League Park – The Hole – Independence Avenue and Lydia
Major-league baseball returned to Kansas City when the National League arrived in 1886. The team, called the Cowboys, were attired in white uniforms with blue stockings. Citified apparel not-withstanding, the team was rowdy. Almost every umpire who called a game in Kansas City threatened to quit. Manager David Rowe was said to carry a gun, and allegedly shot catcher Charles Briody in mid-season. The conservative NL expelled the Cowboys at the end of the season, partly for “hooliganism” but mostly because of poor attendance at their games. Though poor by Eastern standards, attendance figures show that Kansas City supported the Cowboys as they had previous teams, with large crowds on Saturday and small but steady gatherings during the week.
The ball park was another matter. Located just south of Independence Avenue at Lydia, League Park was built where a pond used to be. The playing field was 10 to 12 feet below street level. The grounds looked like an excavation site or a cellar for a large building. Outfielders had to scale heights to chase fly balls; fans bought places atop wagons that were parked around the wooden-fenced lot.
While the grandstand was advertised as one of the coolest placed to beat the Kansas City heat, the playing field was one of the hottest. Without a blade of grass, the ball diamond was so hot that players poured water on their shoes between innings and wore cabbage leaves under their ball caps. Concession stands featured Hokey-Pokeys (small, flat cakes of ice cream which sold for $0.05) and pink lemonade.
Exposition Park – 15th and Montgall
On the site of the Kansas City exposition of the 1870s, a grandstand was built in 1888 to accommodate the Western Association Blues while the Cowboys of the American Association played at League Park. The Blue folded and the 1889 Cowboys of the American Association moved into the new grandstand and ticket office. The following year the Cowboys moved out of the AA into the Western Association.
No matter what was the name, fans supported the 1891 WA pennant-winning Kansas City club. The league grew under the skillful guidance of Ban Johnson and became first the Western League, then the American League fo today.

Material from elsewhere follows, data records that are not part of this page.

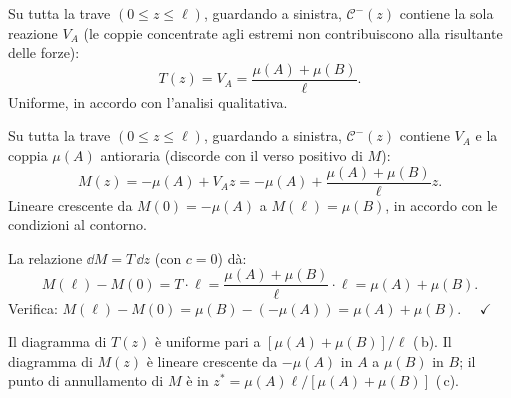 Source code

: \begin{esempio}
\begin{svolgimento}
		
		Su tutta la trave $(0 \leq z \leq \ell)$,
		guardando a sinistra, $\mathcal{C}^-(z)$ contiene
		la sola reazione $V_A$ (le coppie concentrate
		agli estremi non contribuiscono alla risultante
		delle forze):
		\[
		T(z) = V_A = \frac{\mu(A)+\mu(B)}{\ell}.
		\]
		Uniforme, in accordo con l'analisi qualitativa.
		
		
		Su tutta la trave $(0 \leq z \leq \ell)$,
		guardando a sinistra, $\mathcal{C}^-(z)$ contiene
		$V_A$ e la coppia $\mu(A)$ antioraria (discorde
		con il verso positivo di $M$):
		\[
		M(z) = -\mu(A) + V_A z
		= -\mu(A) + \frac{\mu(A)+\mu(B)}{\ell}z.
		\]
		Lineare crescente da $M(0) = -\mu(A)$ a
		$M(\ell) = \mu(B)$, in accordo con le condizioni
		al contorno.
		
		La relazione $\dd M = T\,\dd z$ (con $c = 0$) dà:
		\[
		M(\ell) - M(0) = T \cdot \ell
		= \frac{\mu(A)+\mu(B)}{\ell}\cdot\ell
		= \mu(A)+\mu(B).
		\]
		Verifica: $M(\ell) - M(0) = \mu(B) -(-\mu(A))
		= \mu(A)+\mu(B)$. $\quad\checkmark$
		
		\noindent
		Il diagramma di $T(z)$ è uniforme pari a
		$[\mu(A)+\mu(B)]/\ell$ (\,b).
		Il diagramma di $M(z)$ è lineare crescente
		da $-\mu(A)$ in $A$ a $\mu(B)$ in $B$;
		il punto di annullamento di $M$ è in
		$z^* = \mu(A)\ell/[\mu(A)+\mu(B)]$ (\,c).
		
	\end{svolgimento}
\end{esempio}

The last organized ball bunting to hang at Expo park was during the 1902 season.
A ball diamond still exists on the site and the city has renamed the park, East Grove, but the 1888 flavor remains.
Sportsman’s Park (aka Recreation) – 17th and Indiana
The Blue Stockings (not to be confused with the Blues) of the Western League in 1902 and 1903 were managed by Kansas City resident Charles “Kid” Nichols. The Kid, at age 32, pitched the Blue Stockings to the pennant in 1902, with 27 victories. He followed with 21 more in 1903, then returned to the Big Leagues in 1904 and left the franchise to flounder and die.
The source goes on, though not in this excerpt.